> [Assignment]: Please copy each line of the data that includes the string "item".

> [Material provided]:
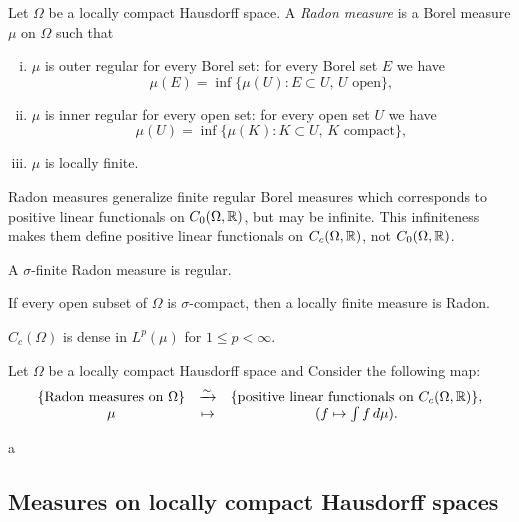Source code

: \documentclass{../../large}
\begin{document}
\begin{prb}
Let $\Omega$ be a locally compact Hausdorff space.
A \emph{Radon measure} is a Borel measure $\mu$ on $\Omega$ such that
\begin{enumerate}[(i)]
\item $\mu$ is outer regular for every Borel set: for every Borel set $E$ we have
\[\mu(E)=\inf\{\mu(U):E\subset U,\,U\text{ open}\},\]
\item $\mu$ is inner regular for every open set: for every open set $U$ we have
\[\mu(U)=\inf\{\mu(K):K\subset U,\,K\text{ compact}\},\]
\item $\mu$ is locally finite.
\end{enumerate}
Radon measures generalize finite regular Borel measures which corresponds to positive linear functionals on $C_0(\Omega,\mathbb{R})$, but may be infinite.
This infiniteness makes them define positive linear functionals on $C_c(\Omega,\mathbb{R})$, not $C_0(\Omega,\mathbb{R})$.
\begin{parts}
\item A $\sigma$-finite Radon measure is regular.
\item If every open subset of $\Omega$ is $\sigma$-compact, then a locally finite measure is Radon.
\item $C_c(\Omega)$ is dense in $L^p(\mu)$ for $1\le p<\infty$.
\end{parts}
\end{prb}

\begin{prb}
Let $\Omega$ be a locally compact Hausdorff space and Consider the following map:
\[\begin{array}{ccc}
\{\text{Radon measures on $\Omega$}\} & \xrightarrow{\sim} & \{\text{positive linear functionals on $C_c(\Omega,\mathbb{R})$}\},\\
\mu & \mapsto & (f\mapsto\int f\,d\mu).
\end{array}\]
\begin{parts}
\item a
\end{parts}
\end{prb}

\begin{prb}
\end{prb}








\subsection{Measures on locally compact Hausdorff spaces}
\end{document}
* * *
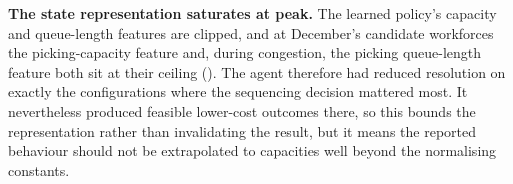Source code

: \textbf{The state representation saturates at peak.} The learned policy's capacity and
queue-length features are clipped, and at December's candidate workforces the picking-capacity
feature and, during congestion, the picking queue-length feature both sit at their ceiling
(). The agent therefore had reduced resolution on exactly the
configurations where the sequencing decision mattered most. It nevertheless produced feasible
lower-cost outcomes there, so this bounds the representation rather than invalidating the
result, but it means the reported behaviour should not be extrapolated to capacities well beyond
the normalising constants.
--
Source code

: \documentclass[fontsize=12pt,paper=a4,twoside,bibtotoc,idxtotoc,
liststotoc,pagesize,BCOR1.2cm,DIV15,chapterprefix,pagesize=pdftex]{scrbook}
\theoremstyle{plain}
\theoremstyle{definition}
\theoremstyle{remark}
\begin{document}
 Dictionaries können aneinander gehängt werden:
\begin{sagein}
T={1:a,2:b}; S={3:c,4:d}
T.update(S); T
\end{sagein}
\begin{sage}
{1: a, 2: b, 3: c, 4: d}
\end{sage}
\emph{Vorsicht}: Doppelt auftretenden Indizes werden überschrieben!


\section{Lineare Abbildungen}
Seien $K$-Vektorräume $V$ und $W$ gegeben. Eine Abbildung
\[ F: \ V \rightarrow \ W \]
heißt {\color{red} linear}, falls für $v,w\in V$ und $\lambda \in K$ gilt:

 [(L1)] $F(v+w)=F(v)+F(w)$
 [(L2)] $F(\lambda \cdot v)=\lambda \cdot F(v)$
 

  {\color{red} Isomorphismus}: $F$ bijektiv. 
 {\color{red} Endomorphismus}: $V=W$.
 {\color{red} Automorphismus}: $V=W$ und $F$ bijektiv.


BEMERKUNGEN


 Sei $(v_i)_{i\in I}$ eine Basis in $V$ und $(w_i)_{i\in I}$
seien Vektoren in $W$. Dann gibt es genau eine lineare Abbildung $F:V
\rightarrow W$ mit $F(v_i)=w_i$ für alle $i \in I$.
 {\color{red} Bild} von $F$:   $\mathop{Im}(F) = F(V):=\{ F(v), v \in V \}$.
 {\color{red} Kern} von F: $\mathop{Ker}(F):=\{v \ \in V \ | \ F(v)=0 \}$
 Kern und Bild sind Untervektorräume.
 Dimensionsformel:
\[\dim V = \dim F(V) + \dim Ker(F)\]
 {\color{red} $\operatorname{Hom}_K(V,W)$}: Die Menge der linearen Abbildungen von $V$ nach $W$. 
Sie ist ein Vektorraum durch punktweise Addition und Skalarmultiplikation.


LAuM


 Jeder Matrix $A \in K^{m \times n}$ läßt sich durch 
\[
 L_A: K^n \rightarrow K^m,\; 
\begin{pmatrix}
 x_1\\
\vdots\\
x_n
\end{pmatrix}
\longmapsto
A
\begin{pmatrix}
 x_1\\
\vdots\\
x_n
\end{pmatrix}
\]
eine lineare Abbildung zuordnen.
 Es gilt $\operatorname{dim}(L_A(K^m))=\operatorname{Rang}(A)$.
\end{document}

> [Response to the exercise]:
\item $\mu$ is outer regular for every Borel set: for every Borel set $E$ we have
\item $\mu$ is inner regular for every open set: for every open set $U$ we have
\item $\mu$ is locally finite.
\item A $\sigma$-finite Radon measure is regular.
\item If every open subset of $\Omega$ is $\sigma$-compact, then a locally finite measure is Radon.
\item $C_c(\Omega)$ is dense in $L^p(\mu)$ for $1\le p<\infty$.
\item a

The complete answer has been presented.